***** RECORDS SHOWN *****

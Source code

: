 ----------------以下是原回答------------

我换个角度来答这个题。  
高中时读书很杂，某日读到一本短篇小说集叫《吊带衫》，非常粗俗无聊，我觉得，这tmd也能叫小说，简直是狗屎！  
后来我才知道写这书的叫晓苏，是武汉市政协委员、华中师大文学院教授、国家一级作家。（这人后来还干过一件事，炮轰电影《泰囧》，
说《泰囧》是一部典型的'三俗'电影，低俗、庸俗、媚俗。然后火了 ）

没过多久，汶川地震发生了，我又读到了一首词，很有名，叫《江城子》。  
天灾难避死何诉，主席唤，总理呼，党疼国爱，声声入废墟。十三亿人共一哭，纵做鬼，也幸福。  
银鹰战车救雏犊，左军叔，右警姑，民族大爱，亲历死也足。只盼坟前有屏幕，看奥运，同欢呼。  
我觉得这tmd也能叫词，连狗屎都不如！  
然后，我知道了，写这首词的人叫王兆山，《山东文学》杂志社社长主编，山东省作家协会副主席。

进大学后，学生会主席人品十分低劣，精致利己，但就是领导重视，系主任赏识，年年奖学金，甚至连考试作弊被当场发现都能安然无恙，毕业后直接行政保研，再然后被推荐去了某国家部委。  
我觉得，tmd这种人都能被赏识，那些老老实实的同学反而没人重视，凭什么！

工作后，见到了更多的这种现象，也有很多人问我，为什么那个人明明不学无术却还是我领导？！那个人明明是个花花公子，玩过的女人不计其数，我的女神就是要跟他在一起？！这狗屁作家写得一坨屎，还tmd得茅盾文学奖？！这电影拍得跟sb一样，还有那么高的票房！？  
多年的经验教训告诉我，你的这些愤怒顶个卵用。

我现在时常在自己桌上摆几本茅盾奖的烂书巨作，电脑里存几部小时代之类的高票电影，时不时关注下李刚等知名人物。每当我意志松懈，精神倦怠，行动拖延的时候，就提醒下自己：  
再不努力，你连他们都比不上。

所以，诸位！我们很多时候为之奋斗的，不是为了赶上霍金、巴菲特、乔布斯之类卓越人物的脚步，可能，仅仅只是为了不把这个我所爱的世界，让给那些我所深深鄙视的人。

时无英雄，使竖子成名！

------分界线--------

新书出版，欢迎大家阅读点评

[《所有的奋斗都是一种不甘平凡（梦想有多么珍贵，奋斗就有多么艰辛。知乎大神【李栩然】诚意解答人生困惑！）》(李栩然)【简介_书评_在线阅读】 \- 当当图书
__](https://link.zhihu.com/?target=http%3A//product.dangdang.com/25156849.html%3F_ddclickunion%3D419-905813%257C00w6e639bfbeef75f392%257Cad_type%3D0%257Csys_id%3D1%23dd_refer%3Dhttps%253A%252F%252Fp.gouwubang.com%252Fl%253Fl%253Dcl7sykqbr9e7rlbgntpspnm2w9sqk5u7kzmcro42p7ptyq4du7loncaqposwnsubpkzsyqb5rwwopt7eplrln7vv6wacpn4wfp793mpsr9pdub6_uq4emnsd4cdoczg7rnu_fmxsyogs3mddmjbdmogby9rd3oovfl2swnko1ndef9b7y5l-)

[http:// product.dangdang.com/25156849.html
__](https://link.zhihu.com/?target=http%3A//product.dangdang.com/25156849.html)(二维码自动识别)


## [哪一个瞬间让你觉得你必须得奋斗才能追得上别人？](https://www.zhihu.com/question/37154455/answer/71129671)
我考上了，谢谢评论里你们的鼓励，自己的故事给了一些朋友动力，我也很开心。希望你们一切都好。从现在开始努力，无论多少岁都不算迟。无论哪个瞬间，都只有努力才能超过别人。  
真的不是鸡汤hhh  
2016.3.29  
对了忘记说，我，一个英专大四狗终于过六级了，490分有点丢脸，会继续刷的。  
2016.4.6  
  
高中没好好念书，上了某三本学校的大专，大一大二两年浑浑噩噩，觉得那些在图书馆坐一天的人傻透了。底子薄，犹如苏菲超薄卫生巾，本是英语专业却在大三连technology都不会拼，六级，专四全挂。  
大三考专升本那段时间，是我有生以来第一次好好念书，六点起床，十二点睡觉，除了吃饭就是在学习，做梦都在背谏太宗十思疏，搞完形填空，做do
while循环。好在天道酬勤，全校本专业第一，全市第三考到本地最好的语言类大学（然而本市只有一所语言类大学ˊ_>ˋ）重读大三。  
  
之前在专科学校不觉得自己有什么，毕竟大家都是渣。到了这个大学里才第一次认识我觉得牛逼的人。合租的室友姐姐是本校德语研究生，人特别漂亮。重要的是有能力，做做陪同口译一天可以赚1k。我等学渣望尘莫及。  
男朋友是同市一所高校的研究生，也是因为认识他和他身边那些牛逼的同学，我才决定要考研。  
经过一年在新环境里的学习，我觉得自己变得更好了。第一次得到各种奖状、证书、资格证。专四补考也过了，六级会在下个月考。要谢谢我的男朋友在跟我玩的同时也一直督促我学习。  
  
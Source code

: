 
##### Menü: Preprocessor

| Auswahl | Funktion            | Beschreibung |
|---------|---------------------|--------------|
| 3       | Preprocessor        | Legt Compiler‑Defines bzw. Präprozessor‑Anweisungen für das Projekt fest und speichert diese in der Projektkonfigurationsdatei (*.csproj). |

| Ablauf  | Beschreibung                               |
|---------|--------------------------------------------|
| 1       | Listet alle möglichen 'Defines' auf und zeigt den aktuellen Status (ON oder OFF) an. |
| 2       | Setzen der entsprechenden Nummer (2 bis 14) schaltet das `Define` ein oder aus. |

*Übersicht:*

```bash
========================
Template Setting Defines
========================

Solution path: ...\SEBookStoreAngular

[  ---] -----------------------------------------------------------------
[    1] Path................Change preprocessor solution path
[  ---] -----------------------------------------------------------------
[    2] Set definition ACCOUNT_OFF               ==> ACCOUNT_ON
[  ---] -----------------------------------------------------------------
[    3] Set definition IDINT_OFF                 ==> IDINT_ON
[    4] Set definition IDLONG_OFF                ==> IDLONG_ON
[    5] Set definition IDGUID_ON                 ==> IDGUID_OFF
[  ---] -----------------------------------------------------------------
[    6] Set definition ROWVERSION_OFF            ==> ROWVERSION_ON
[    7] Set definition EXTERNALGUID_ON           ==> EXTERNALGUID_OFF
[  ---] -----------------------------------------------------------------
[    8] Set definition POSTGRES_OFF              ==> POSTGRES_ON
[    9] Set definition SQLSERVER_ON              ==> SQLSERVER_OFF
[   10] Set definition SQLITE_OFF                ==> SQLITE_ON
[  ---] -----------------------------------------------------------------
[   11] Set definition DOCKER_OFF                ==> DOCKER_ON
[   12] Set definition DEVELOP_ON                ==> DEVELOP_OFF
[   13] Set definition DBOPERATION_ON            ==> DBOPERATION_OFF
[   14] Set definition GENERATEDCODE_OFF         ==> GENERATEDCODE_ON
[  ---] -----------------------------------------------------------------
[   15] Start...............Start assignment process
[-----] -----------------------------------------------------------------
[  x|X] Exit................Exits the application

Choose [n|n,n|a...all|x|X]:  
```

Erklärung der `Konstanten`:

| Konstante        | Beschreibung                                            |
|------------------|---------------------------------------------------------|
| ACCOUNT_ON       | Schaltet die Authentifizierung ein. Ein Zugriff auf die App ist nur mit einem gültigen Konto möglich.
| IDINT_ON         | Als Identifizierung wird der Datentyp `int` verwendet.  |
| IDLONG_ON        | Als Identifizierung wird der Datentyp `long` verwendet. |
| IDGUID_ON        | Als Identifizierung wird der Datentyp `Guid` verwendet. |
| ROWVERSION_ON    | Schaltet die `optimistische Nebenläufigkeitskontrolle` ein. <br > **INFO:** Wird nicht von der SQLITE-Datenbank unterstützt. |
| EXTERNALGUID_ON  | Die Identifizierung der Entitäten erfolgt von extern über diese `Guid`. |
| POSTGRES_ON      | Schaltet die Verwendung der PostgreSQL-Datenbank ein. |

*****

• [YOUR TASK] All lines in the records above that contain "Datentyp" are to be reported.

• [WORKED SOLUTION]
| IDINT_ON         | Als Identifizierung wird der Datentyp `int` verwendet.  |
| IDLONG_ON        | Als Identifizierung wird der Datentyp `long` verwendet. |
| IDGUID_ON        | Als Identifizierung wird der Datentyp `Guid` verwendet. |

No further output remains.